# Input data
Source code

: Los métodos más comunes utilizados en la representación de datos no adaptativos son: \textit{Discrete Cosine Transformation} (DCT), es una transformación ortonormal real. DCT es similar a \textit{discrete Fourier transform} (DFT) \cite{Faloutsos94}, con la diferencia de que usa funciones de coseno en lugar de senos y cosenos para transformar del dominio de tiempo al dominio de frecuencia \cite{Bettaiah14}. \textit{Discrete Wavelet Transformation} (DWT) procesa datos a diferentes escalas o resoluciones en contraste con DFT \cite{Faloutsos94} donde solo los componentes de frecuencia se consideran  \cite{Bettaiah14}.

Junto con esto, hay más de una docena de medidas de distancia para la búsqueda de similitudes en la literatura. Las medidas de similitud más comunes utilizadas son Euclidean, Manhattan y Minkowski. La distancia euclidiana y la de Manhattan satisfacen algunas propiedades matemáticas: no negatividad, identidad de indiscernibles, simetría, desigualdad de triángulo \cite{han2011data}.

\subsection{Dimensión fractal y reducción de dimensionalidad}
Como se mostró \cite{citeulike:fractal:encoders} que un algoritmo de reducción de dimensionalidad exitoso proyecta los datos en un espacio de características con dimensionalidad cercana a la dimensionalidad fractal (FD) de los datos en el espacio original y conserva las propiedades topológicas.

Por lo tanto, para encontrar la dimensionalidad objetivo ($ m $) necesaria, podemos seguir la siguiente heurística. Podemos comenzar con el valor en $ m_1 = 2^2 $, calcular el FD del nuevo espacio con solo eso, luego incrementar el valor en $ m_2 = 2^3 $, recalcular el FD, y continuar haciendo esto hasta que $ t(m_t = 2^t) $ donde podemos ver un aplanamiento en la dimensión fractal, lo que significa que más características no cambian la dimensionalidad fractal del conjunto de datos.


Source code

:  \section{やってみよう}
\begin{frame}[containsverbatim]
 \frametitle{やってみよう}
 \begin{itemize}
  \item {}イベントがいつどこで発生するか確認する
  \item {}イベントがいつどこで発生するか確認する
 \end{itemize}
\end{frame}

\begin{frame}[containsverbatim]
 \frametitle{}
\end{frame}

# Brief
Pick out and copy the lines of the material that include the word "fractal".

# Output below
\subsection{Dimensión fractal y reducción de dimensionalidad}
Como se mostró \cite{citeulike:fractal:encoders} que un algoritmo de reducción de dimensionalidad exitoso proyecta los datos en un espacio de características con dimensionalidad cercana a la dimensionalidad fractal (FD) de los datos en el espacio original y conserva las propiedades topológicas.
Por lo tanto, para encontrar la dimensionalidad objetivo ($ m $) necesaria, podemos seguir la siguiente heurística. Podemos comenzar con el valor en $ m_1 = 2^2 $, calcular el FD del nuevo espacio con solo eso, luego incrementar el valor en $ m_2 = 2^3 $, recalcular el FD, y continuar haciendo esto hasta que $ t(m_t = 2^t) $ donde podemos ver un aplanamiento en la dimensión fractal, lo que significa que más características no cambian la dimensionalidad fractal del conjunto de datos.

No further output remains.